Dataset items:
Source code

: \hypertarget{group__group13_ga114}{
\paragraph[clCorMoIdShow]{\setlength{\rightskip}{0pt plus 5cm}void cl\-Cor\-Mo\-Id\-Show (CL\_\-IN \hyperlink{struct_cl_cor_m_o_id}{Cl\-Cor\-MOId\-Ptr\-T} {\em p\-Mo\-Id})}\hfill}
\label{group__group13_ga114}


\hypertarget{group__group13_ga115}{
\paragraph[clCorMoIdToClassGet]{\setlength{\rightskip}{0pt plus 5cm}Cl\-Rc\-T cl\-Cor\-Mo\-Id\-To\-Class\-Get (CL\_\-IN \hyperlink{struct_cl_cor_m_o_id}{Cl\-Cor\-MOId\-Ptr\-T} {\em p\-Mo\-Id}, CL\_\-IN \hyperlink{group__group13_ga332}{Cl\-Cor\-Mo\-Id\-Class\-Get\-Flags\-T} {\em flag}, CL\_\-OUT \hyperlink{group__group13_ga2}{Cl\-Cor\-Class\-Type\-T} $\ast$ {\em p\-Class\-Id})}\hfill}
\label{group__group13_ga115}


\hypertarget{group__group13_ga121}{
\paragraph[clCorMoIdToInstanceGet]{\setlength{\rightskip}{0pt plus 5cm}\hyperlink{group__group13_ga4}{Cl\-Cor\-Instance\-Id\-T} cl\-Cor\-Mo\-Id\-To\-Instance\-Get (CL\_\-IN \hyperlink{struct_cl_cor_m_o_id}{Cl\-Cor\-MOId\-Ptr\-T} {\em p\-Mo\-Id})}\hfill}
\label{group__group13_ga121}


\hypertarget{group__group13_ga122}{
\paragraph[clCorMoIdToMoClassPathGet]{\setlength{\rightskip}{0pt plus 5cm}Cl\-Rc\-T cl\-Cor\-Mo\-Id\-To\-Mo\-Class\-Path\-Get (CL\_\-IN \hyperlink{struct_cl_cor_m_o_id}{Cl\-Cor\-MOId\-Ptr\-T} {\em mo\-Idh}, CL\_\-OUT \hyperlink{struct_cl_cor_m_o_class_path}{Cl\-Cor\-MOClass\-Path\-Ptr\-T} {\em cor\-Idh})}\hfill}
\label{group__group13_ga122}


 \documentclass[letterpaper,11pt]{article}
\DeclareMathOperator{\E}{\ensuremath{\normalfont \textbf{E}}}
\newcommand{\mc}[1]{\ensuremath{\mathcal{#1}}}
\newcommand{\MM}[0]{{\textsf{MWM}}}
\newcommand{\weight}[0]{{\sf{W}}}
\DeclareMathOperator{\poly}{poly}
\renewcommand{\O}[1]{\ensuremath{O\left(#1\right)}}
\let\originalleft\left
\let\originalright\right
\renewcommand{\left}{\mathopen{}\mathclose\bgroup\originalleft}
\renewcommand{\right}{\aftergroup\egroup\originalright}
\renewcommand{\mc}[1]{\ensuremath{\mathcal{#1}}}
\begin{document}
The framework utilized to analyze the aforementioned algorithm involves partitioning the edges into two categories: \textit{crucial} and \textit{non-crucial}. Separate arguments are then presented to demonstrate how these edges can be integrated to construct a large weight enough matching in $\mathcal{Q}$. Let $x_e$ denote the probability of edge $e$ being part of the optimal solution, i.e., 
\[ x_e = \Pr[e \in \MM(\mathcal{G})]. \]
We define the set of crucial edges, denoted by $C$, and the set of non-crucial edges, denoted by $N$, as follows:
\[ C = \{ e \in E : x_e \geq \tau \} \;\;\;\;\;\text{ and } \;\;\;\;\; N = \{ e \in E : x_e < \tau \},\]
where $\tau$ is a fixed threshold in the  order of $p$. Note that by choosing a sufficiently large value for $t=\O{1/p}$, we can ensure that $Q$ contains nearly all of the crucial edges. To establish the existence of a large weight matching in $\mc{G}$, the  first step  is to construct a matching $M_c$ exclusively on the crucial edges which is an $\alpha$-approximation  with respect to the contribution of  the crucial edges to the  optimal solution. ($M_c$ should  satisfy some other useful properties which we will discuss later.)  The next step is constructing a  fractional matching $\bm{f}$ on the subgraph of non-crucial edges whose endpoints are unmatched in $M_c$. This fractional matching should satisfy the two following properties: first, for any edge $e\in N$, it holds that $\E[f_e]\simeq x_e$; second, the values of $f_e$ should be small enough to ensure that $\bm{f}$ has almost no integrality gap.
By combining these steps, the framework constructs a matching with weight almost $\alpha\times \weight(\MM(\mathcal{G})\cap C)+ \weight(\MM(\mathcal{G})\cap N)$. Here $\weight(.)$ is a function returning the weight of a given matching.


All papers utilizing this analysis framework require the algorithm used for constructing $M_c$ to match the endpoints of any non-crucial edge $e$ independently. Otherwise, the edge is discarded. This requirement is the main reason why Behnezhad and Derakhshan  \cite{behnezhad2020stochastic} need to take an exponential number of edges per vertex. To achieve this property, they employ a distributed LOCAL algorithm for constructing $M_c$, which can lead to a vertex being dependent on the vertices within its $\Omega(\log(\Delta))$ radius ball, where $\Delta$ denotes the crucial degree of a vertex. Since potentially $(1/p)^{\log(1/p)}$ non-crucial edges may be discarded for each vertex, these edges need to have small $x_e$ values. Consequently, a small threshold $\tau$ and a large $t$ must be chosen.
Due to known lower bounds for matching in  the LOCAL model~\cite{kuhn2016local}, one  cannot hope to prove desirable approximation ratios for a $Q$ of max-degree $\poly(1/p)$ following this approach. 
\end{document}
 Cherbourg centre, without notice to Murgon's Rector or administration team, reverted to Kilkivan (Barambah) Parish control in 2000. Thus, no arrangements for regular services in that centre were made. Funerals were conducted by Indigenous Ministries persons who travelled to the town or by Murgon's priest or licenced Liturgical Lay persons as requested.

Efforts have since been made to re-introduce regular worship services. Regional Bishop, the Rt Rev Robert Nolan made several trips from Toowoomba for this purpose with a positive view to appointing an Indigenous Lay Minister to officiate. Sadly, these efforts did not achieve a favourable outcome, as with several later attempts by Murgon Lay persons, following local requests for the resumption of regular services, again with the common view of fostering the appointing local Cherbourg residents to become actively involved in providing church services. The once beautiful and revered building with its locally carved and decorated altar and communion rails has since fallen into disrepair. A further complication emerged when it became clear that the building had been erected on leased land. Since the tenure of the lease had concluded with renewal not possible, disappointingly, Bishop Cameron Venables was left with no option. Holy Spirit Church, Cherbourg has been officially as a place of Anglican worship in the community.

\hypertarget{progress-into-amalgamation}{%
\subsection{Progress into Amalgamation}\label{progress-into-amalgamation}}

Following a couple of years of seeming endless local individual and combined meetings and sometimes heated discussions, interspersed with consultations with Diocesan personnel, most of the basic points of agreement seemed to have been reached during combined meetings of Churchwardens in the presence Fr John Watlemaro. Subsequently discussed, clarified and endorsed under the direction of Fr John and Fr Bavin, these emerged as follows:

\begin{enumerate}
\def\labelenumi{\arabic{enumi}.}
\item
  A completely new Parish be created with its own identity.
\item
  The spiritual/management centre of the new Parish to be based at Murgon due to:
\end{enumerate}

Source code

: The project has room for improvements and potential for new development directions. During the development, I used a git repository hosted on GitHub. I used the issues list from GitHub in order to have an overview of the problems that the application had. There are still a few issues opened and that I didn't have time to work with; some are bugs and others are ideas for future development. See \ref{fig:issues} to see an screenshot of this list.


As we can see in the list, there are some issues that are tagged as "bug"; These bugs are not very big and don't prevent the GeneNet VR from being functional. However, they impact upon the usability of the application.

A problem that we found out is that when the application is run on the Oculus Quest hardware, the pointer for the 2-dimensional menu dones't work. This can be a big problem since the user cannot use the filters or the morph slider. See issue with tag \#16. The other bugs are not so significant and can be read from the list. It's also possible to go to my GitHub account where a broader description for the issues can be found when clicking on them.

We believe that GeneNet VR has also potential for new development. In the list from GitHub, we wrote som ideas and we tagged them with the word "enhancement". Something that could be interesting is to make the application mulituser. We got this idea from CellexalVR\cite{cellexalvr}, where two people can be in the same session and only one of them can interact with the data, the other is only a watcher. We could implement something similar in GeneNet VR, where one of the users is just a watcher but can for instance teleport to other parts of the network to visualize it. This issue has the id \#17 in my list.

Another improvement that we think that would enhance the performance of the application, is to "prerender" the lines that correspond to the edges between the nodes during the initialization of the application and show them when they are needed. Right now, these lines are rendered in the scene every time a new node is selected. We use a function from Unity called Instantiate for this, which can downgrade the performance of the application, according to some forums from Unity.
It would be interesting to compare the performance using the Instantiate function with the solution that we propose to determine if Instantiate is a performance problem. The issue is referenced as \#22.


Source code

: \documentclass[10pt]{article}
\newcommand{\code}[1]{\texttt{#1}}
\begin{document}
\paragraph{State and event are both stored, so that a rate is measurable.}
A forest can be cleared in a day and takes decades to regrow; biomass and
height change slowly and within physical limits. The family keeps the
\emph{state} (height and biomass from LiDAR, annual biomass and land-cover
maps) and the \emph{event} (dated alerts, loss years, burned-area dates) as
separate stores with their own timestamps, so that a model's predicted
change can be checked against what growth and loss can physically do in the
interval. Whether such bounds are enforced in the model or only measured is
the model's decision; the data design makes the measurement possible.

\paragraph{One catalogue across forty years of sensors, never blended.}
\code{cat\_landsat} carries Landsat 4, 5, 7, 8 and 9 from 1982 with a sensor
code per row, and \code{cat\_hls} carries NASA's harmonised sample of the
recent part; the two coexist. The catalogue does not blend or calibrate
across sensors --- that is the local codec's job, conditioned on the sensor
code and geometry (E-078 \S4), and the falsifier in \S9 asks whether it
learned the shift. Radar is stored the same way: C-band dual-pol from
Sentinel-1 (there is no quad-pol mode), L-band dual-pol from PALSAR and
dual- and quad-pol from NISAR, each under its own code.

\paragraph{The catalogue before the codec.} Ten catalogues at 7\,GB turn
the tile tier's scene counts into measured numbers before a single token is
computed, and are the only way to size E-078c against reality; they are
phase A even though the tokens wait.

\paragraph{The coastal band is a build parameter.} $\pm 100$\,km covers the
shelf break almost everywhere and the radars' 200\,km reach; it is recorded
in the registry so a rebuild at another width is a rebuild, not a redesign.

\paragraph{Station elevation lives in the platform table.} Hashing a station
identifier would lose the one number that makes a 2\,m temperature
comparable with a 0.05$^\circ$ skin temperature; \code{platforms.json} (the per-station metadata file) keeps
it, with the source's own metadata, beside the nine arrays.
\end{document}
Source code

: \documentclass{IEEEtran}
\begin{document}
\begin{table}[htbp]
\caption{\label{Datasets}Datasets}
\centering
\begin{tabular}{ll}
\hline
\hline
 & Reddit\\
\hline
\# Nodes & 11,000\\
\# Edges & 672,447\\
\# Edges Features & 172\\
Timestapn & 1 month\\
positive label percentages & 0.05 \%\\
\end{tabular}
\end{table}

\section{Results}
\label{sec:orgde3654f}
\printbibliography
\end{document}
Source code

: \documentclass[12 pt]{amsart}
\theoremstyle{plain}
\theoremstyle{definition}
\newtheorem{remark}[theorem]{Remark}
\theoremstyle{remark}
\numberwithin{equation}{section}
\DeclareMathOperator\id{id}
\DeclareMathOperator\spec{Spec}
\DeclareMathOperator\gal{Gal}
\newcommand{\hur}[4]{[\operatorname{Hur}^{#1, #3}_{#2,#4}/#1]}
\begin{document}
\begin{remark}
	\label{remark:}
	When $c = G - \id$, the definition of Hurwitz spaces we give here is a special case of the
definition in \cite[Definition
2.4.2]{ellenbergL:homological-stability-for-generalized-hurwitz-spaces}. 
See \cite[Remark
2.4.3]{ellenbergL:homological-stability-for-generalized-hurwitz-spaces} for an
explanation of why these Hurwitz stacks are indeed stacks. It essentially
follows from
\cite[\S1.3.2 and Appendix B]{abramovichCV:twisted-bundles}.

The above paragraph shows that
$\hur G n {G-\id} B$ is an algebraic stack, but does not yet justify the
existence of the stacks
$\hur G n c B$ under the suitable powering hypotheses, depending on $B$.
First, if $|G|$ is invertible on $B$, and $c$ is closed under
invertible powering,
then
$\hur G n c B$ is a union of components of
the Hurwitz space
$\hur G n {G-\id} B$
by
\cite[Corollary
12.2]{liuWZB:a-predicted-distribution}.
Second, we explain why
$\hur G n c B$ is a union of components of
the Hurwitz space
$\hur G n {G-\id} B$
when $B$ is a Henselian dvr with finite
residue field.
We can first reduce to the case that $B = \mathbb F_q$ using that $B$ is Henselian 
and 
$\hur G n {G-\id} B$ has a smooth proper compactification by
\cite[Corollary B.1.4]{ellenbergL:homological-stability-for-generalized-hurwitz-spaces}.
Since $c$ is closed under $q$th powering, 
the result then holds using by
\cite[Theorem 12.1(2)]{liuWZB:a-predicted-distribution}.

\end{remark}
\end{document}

TASK STATEMENT. Please copy the lines above from the line with "100$\,km covers the" up to and including the line with "definition in \cite[Definition", exactly as written and with nothing else.

WRITTEN SOLUTION.
\paragraph{The coastal band is a build parameter.} $\pm 100$\,km covers the
shelf break almost everywhere and the radars' 200\,km reach; it is recorded
in the registry so a rebuild at another width is a rebuild, not a redesign.

\paragraph{Station elevation lives in the platform table.} Hashing a station
identifier would lose the one number that makes a 2\,m temperature
comparable with a 0.05$^\circ$ skin temperature; \code{platforms.json} (the per-station metadata file) keeps
it, with the source's own metadata, beside the nine arrays.
\end{document}
Source code

: \documentclass{IEEEtran}
\begin{document}
\begin{table}[htbp]
\caption{\label{Datasets}Datasets}
\centering
\begin{tabular}{ll}
\hline
\hline
 & Reddit\\
\hline
\# Nodes & 11,000\\
\# Edges & 672,447\\
\# Edges Features & 172\\
Timestapn & 1 month\\
positive label percentages & 0.05 \%\\
\end{tabular}
\end{table}

\section{Results}
\label{sec:orgde3654f}
\printbibliography
\end{document}
Source code

: \documentclass[12 pt]{amsart}
\theoremstyle{plain}
\theoremstyle{definition}
\newtheorem{remark}[theorem]{Remark}
\theoremstyle{remark}
\numberwithin{equation}{section}
\DeclareMathOperator\id{id}
\DeclareMathOperator\spec{Spec}
\DeclareMathOperator\gal{Gal}
\newcommand{\hur}[4]{[\operatorname{Hur}^{#1, #3}_{#2,#4}/#1]}
\begin{document}
\begin{remark}
	\label{remark:}
	When $c = G - \id$, the definition of Hurwitz spaces we give here is a special case of the
definition in \cite[Definition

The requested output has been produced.